Vargas se leva, mais resta au bord de son canapé : sa mono, dépouillée à cause de la chaleur, mais pas dégagée de ses jambes (par flemme, ou pour être plus vite prêt) comme un lapin dont la peau reste fixée aux pattes, l'empêchait de marcher. Il se rassit, ses longues jambes allongées dans la mono, son étroit et osseux visage de Don Quichotte sans barbe plein d'amitié. Vargas était un des officiers avec qui Magnin avait préparé les lignes aériennes espagnoles, avant le soulèvement, et c'était avec lui et Sembrano que Magnin avait fait sauter les rails du Séville-Cordoue. Il présenta Garcia et Magnin l'un à l'autre, et fit apporter à boire et des cigarettes.

— Compliments, dit Garcia. Vous avez remporté la première victoire de la guerre...

— Ah oui ? Alors tant mieux. Je transmettrai vos compliments : c'est Sembrano qui était le chef de groupe.

Les deux hommes, cordialement, s'observaient : c'était la première fois que Magnin avait directement affaire à l'un des chefs des Renseignements militaires ; quant à Garcia, il entendait parler de Magnin chaque jour.

Tout de Garcia surprenait Magnin : que cet Espagnol eût cette corpulence et ce visage de grand propriétaire terrien anglais ou normand, ce fort nez en l'air ; que cet intellectuel eût l'air rigoleur et si cordial, les oreilles pointues ; que cet ethnologue, qui avait longtemps vécu au Pérou et aux Philippines, ne fût pas même bronzé. De plus, il s'était toujours imaginé Garcia avec des binocles.

— C'est de la petite expédition coloniale, tout ça, vous savez, reprit Magnin : six avions... Nous avons fait sauter quelques camions sur la route...

— Ce ne sont pas vos bombes de la route qui ont été le plus efficaces, ce sont celles de Medellin, dit Garcia. Plusieurs bombes de gros calibre sont tombées sur la place. Notez que les Maures étaient sérieusement bombardés pour la première fois. La colonne est repartie pour son point de départ. C'est notre première victoire.

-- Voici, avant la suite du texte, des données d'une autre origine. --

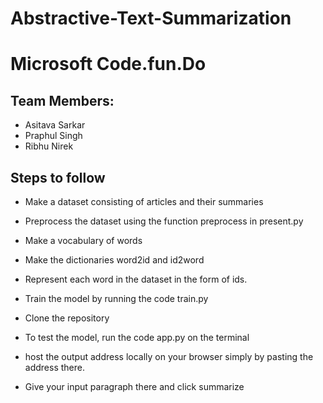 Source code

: # Abstractive-Text-Summarization

# Microsoft Code.fun.Do

## Team Members:
* Asitava Sarkar  
* Praphul Singh  
* Ribhu Nirek


## Steps to follow
* Make a dataset consisting of articles and their summaries
* Preprocess the dataset using the function preprocess in present.py
* Make a vocabulary of words 
* Make the dictionaries word2id and id2word
* Represent each word in the dataset in the form of ids.

* Train the model by running the code train.py

* Clone the repository 
* To test the model, run the code app.py on the terminal
* host the output address locally on your browser simply by pasting the address there.
* Give your input paragraph there and click summarize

« Seulement, Badajoz était prise. Donc l'armée Franco rejoint maintenant l'armée Mola. »

Magnin le regardait interrogateur.

L'attitude de Garcia aussi le surprenait : il attendait de lui une attitude secrète, plutôt que cet air cordialement déballé.

— Badajoz est à côté de la frontière portugaise, dit Garcia.

— Le 6, dit Vargas, le Montesarmiento a apporté à Lisbonne quatorze avions allemands et cent cinquante spécialistes. Le 8, dix-huit bombardiers sont partis d'Italie. Avant-hier, vingt sont arrivés à Séville.

— Des Savoia ?

— Je ne sais pas. Vingt autres italiens sont partis.

— Dont les dix-huit ?

— Non. Avant quinze jours nous aurons une centaine d'avions modernes contre nous.

 

Si les Junkers étaient mauvais, les Savoia étaient des appareils de bombardement bien supérieurs à tout ce dont disposaient les républicains.

Par la fenêtre ouverte, l'hymne républicain diffusé par vingt radios entrait avec l'odeur brûlée des feuilles.

— Je continue, dit Garcia reprenant son rapport : c'est Badajoz ce matin, dit-il à Magnin.

5 heures. Les Maures viennent d'entrer dans le fort de San-Cristobal, déjà presque détruit par le bombardement.

7 heures. L'artillerie ennemie, installée dans le fort de San-Cristobal, bombarde la ville sans interruption. Les milices tiennent. L'infirmerie de l'hôpital provincial a été détruite par le bombardement aérien.

9 heures. A l'est, le rempart est en décombres. Au sud, les casernes sont en flammes. Il ne nous reste que deux mitrailleuses. L'artillerie de San-Cristobal tire. Les milices tiennent.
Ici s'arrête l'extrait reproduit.